Le contraste est saisissant : là où l’Européen dispose d’un matelas d’épargne élevé, le consommateur américain a totalement « asséché » ses réserves post-COVID. Pour éviter un retour de bâton électoral, le pouvoir politique devra favoriser une hausse des salaires synchronisée sur l’inflation. C’est le prix à payer pour maintenir la consommation de base, quitte à accepter une inflation persistante qui, par ailleurs, aide à « délivrer » la dette publique par l’érosion monétaire.
7. L’Énergie comme Levier de Puissance : Le Gaz est le Nouveau Roi
Ne vous y trompez pas : malgré la faiblesse tactique du dollar, l’hégémonie américaine repose sur un socle de granit : la souveraineté énergétique. Alors que le pétrole de schiste atteint son pic de production, le Gaz Naturel Liquéfié (GNL) opère une mutation tectonique.
Les capacités d’exportation américaines vont doubler dans les deux à trois prochaines années.

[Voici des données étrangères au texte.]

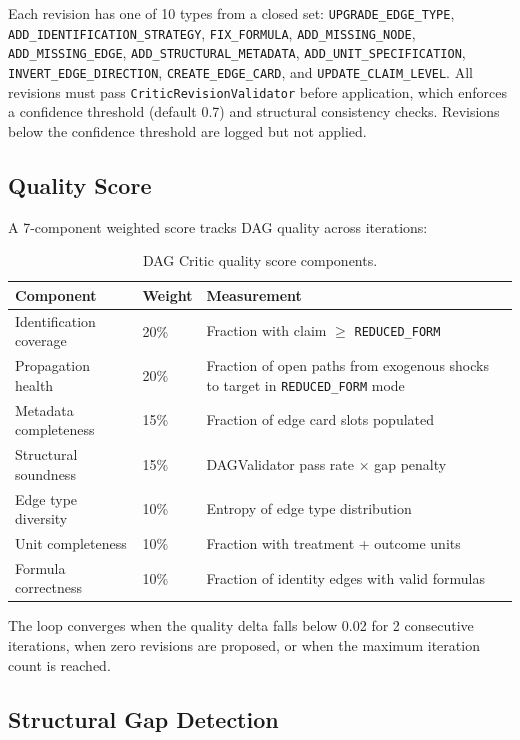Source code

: \documentclass{article}
\begin{document}
Each revision has one of 10 types from a closed set: \texttt{UPGRADE\_EDGE\_TYPE}, \texttt{ADD\_IDENTIFICATION\_STRATEGY}, \texttt{FIX\_FORMULA}, \texttt{ADD\_MISSING\_NODE}, \texttt{ADD\_MISSING\_EDGE}, \texttt{ADD\_STRUCTURAL\_METADATA}, \texttt{ADD\_UNIT\_SPECIFICATION}, \texttt{INVERT\_EDGE\_DIRECTION}, \texttt{CREATE\_EDGE\_CARD}, and \texttt{UPDATE\_CLAIM\_LEVEL}. All revisions must pass \texttt{CriticRevisionValidator} before application, which enforces a confidence threshold (default 0.7) and structural consistency checks. Revisions below the confidence threshold are logged but not applied.

\subsection{Quality Score}

A 7-component weighted score tracks DAG quality across iterations:

\begin{table}[t]
\centering
\caption{DAG Critic quality score components.}
\label{tab:critic-quality}
\small
\begin{tabular}{@{}llp{5.5cm}@{}}
\toprule
\textbf{Component} & \textbf{Weight} & \textbf{Measurement} \\
\midrule
Identification coverage & 20\% & Fraction with claim $\geq$ \texttt{REDUCED\_FORM} \\
Propagation health & 20\% & Fraction of open paths from exogenous shocks to target in \texttt{REDUCED\_FORM} mode \\
Metadata completeness & 15\% & Fraction of edge card slots populated \\
Structural soundness & 15\% & DAGValidator pass rate $\times$ gap penalty \\
Edge type diversity & 10\% & Entropy of edge type distribution \\
Unit completeness & 10\% & Fraction with treatment + outcome units \\
Formula correctness & 10\% & Fraction of identity edges with valid formulas \\
\bottomrule
\end{tabular}
\end{table}

The loop converges when the quality delta falls below 0.02 for 2 consecutive iterations, when zero revisions are proposed, or when the maximum iteration count is reached.

\subsection{Structural Gap Detection}
\end{document}
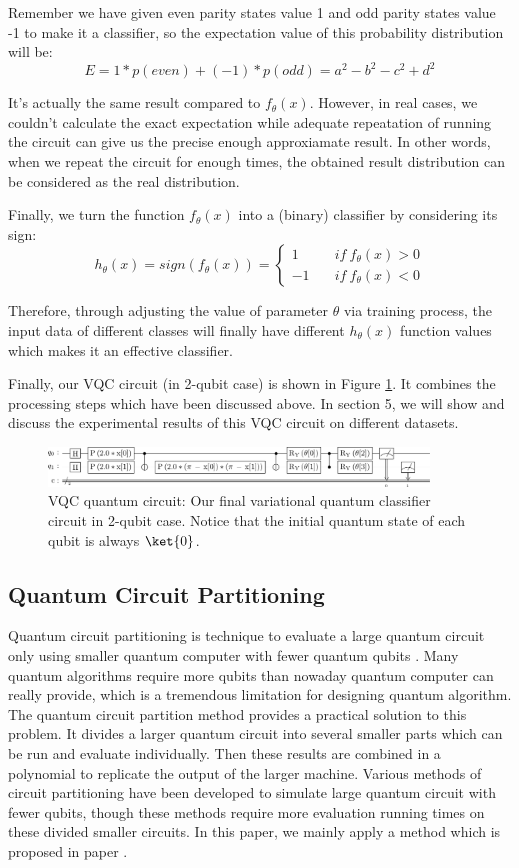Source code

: \documentclass[sigconf]{acmart}
\begin{document}
Remember we have given even parity states value 1 and odd parity states value -1 to make it a classifier, so the expectation value of this probability distribution will be:
$$E=1*p(even)+(-1)*p(odd)=a^2-b^2-c^2+d^2$$

It's actually the same result compared to $f_{\theta}(x)$. However, in real cases, we couldn't calculate the exact expectation while adequate repeatation of running the circuit can give us the precise enough approxiamate result. In other words, when we repeat the circuit for enough times, the obtained result distribution can be considered as the real distribution.

Finally, we turn the function $f_{\theta}(x)$ into a (binary) classifier by considering its sign:
$$
h_{\theta}(x)=sign(f_{\theta}(x))=\left\{
\begin{aligned}
	1  & \quad if \ f_{\theta}(x)>0 \\
	-1  & \quad if \ f_{\theta}(x)<0 
\end{aligned}
\right.
$$

Therefore, through adjusting the value of parameter $\theta$ via training process, the input data of different classes will finally have different $h_{\theta}(x)$ function values which makes it an effective classifier.

Finally, our VQC circuit (in 2-qubit case) is shown in Figure \ref{fig:whole}. It combines the  processing steps which have been discussed above. In section 5, we will show and discuss the experimental results of this VQC circuit on different datasets.
\begin{figure}[!ht]
	\centering
	\includegraphics[width=0.9\textwidth]{whole.png}
	\caption{VQC quantum circuit: {\small \textnormal{Our final variational quantum classifier circuit in 2-qubit case. Notice that the initial quantum state of each qubit is always $\ket{0}$.}} }
	\label{fig:whole}
\end{figure}

\subsection{Quantum Circuit Partitioning}
Quantum circuit partitioning is technique to evaluate a large quantum circuit only using smaller quantum computer with fewer quantum qubits \cite{marshall2022high}. Many quantum algorithms require more qubits than nowaday quantum computer can really provide, which is a tremendous limitation for designing quantum algorithm. The quantum circuit partition method provides a practical solution to this problem. It divides a larger quantum circuit into several smaller parts which can be run and evaluate individually. Then these results are combined in a polynomial to replicate the output of the larger machine. Various methods of circuit partitioning have been developed to simulate large quantum circuit with fewer qubits, though these methods require more evaluation running times on these divided smaller circuits. In this paper, we mainly apply a method which is proposed in paper \cite{marshall2022high}.
\end{document}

Le gaz est l’énergie de transition absolue, le pont indispensable vers 2030. Cette domination du GNL permet aux États-Unis de maintenir une pression géopolitique constante sur une Europe structurellement dépendante pour ses data centers et son industrie. C’est l’atout maître de « l’Empire » qui empêchera tout délitement soudain du dollar.
8. Conclusion : Savoir Regarder par le Pare-brise, non le Rétroviseur
L’investisseur moderne doit accepter une vérité inconfortable : la performance ne viendra plus d’un simple pari sur l’indice global, mais d’une sélection chirurgicale au sein d’un marché qui fait du surplace. Entre le « Flight to Quality » vers les GAFAM résilientes et les opportunités sur les infrastructures énergétiques, les thèmes de la souveraineté et de l’IA sélective dominent.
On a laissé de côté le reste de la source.